PROVIDED MATERIAL below:

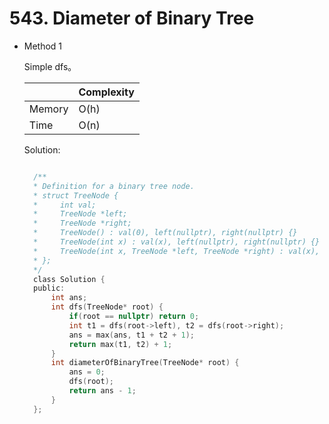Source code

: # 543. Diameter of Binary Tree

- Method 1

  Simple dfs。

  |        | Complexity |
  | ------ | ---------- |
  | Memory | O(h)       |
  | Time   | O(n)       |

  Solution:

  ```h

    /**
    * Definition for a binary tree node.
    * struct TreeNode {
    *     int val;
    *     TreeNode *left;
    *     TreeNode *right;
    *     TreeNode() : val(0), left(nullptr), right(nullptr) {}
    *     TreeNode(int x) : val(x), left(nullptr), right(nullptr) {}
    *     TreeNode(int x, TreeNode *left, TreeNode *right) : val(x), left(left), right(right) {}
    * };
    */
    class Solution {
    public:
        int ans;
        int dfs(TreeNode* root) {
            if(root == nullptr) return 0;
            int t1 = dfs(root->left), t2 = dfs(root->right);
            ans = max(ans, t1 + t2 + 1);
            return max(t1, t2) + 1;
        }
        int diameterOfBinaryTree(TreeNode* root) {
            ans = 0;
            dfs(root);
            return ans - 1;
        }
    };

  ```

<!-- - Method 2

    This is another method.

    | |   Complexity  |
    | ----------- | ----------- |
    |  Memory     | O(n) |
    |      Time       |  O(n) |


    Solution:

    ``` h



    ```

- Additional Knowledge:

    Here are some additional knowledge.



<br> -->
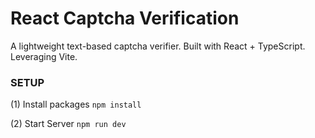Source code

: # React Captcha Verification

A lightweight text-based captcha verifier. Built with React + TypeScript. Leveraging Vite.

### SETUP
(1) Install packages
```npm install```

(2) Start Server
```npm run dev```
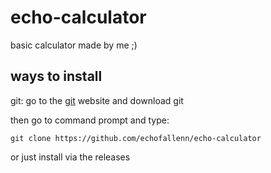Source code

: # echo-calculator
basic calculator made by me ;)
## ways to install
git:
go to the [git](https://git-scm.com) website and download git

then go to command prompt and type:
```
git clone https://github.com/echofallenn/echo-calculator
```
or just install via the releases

End of PROVIDED MATERIAL.

THE PROBLEM - Could the data above be reproduced exactly, with the pictures left out?

EXERCISE ANSWER -
Source code

: # 543. Diameter of Binary Tree

- Method 1

  Simple dfs。

  |        | Complexity |
  | ------ | ---------- |
  | Memory | O(h)       |
  | Time   | O(n)       |

  Solution:

  ```h

    /**
    * Definition for a binary tree node.
    * struct TreeNode {
    *     int val;
    *     TreeNode *left;
    *     TreeNode *right;
    *     TreeNode() : val(0), left(nullptr), right(nullptr) {}
    *     TreeNode(int x) : val(x), left(nullptr), right(nullptr) {}
    *     TreeNode(int x, TreeNode *left, TreeNode *right) : val(x), left(left), right(right) {}
    * };
    */
    class Solution {
    public:
        int ans;
        int dfs(TreeNode* root) {
            if(root == nullptr) return 0;
            int t1 = dfs(root->left), t2 = dfs(root->right);
            ans = max(ans, t1 + t2 + 1);
            return max(t1, t2) + 1;
        }
        int diameterOfBinaryTree(TreeNode* root) {
            ans = 0;
            dfs(root);
            return ans - 1;
        }
    };

  ```

<!-- - Method 2

    This is another method.

    | |   Complexity  |
    | ----------- | ----------- |
    |  Memory     | O(n) |
    |      Time       |  O(n) |


    Solution:

    ``` h



    ```

- Additional Knowledge:

    Here are some additional knowledge.



<br> -->
Source code

: # React Captcha Verification

A lightweight text-based captcha verifier. Built with React + TypeScript. Leveraging Vite.

### SETUP
(1) Install packages
```npm install```

(2) Start Server
```npm run dev```
Source code

: # echo-calculator
basic calculator made by me ;)
## ways to install
git:
go to the [git](https://git-scm.com) website and download git

then go to command prompt and type:
```
git clone https://github.com/echofallenn/echo-calculator
```
or just install via the releases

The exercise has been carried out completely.